A woman has told a court how she was brought to Glasgow penniless and forced to marry a man she did not know.

Adriana Adiova, 28, said she had thought that she and her sister were leaving Slovakia for jobs in London.

But the court heard she ended up in a flat in Glasgow with no job and no money.

Ms Adiova was giving evidence at the trial of three men and a woman accused of human trafficking and forcing women into prostitution.

Vojtech Gombar, 61, Anil Wagle, 37, Jana Sandorova, 28, and Ratislav Adam, 31, deny the charges against them at the High Court in Glasgow.

Prosecutors allege that women were held in "slavery or servitude".

The allegations span from 2011 to 2017 and mainly centre on flats in Glasgow's Govanhill area.

'Job offer'

All four are accused of "conspiring to commit the crime of trafficking people for exploitation and trafficking in prostitution".

Gombar, Sandorova and Adam are also charged with compelling women to work as prostitutes and managing a brothel.

Ms Adiova, speaking via a video link from Slovakia, said another woman called Helena Cicova came to her home in 2011 and offered her a good job in England "with potatoes".

But, instead, the court heard she was flown to Glasgow and ended up in a flat in Govanhill.

The woman said that when she left her home town, she had only the clothes on her back, no money and could not speak any English.

She was asked by prosecutor Kath Harper: "Was there any work for you in Glasgow?" Through an interpreter she replied: "No. Helena told me there was no work for me."

Ms Adiova added: "I wished to go home but there was a problem. I had no money and couldn't buy tickets."

'I was afraid'

She was asked if she knew where Glasgow was in the UK and replied: "No, I thought I was in London."
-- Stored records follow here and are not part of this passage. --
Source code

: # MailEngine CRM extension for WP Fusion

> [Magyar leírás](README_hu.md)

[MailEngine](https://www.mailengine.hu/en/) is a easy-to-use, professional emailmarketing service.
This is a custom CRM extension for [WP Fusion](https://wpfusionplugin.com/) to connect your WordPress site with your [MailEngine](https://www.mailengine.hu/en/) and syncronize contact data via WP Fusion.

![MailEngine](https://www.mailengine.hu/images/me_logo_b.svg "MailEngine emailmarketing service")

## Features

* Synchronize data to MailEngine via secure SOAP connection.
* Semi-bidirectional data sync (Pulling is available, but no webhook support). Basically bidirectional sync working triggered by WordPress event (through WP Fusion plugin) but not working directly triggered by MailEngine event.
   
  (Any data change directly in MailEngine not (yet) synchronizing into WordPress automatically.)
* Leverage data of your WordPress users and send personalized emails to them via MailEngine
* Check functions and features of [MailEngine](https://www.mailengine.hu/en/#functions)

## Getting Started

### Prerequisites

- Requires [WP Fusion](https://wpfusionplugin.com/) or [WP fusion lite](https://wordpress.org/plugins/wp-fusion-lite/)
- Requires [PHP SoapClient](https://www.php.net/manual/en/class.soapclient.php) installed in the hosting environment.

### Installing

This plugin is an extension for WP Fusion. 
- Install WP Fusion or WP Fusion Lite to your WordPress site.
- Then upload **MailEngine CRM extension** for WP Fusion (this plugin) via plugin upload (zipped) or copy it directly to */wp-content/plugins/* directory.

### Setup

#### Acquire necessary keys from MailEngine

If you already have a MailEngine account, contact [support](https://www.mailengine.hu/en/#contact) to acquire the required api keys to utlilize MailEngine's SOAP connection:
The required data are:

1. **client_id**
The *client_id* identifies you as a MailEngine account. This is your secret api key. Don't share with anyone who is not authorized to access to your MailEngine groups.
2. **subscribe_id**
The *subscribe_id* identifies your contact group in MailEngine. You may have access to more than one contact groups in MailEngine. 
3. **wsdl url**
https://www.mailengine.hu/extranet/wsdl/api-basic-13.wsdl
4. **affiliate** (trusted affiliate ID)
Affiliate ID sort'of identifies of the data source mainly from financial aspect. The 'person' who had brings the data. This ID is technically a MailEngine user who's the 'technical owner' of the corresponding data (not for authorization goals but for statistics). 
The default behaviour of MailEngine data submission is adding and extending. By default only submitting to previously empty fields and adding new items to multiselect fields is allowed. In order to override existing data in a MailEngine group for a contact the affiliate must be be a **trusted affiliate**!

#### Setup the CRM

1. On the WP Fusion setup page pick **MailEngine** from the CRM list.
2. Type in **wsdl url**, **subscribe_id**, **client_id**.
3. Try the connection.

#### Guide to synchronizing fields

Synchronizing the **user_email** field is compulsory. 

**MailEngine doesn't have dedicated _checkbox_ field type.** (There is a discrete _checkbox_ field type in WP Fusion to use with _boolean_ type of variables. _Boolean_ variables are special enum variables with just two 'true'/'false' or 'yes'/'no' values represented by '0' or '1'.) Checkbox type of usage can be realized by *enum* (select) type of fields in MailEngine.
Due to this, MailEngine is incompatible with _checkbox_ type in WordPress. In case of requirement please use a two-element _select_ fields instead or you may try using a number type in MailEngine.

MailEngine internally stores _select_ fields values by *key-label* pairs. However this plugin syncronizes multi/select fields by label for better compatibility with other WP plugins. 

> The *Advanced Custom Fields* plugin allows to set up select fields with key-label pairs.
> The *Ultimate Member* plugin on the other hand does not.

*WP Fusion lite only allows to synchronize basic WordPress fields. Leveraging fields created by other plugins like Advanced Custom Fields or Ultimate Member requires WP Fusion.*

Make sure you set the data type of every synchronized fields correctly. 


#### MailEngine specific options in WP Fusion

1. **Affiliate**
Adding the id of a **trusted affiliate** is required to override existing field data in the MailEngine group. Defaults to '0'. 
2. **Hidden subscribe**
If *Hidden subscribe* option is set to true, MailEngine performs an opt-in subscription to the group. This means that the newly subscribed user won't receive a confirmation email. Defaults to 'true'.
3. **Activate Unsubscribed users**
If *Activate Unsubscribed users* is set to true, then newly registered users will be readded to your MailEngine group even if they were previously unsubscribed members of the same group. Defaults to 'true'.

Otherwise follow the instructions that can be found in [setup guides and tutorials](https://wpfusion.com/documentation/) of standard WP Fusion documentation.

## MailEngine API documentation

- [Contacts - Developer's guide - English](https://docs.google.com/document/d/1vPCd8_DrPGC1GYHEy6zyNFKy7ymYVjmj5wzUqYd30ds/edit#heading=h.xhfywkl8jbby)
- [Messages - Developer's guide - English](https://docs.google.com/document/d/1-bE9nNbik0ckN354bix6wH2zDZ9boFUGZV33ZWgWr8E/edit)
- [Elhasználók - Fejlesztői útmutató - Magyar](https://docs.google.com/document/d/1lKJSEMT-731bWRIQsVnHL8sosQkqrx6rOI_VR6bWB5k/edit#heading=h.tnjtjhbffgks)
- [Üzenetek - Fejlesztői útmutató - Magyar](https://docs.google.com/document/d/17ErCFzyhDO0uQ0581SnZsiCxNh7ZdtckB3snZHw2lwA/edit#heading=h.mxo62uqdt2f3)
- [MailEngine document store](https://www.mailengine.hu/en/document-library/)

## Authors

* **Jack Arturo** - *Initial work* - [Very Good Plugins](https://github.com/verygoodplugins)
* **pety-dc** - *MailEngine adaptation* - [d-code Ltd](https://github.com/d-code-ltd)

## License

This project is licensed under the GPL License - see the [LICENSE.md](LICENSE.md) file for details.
Ms Adiova told the court that she twice met Cicova's cousin Gombar, whom she called uncle.

On one of these occasions, she went to Gombar's Glasgow home. There were also two Pakistani men there.

She said she was informed one of the men wanted to find a bride for his son and wanted to choose "the older one", which was her.

The court heard that she married Sohaib Ali in a restaurant in Drogheda, Country Meath, on 26 June 2012.

The prosecutor said: "Were you asked if your marriage was voluntary?" and Ms Adiova replied: "Yes."

Ms Harper went on: "Was that true?" She said: "It was not true. I did not love my husband and I did not know him."

Ms Adiova was asked why she went through with the marriage and she replied: "I was forced. What else could I do without money?

"Helena told me I must get married and I was afraid."

'Good business'

The witness was asked if she overheard Gombar and Cicova discussing anything before she left for Ireland and said: "I heard Helena say it was good business."

Ms Adiova said that was all she could remember of that conversation.

But when she was asked about further comments she made in a statement given to Slovakian police, she agreed they were true.

In the statement she said: "Helena said she wouldn't give me any money, but would split it with Vojtech Gombar. They said it was 4,000 euros for the wedding."

The couple, who could only communicate by gestures, have since divorced and Ms Adiova is back in Slovakia.

The trial before Lord Beckett continues.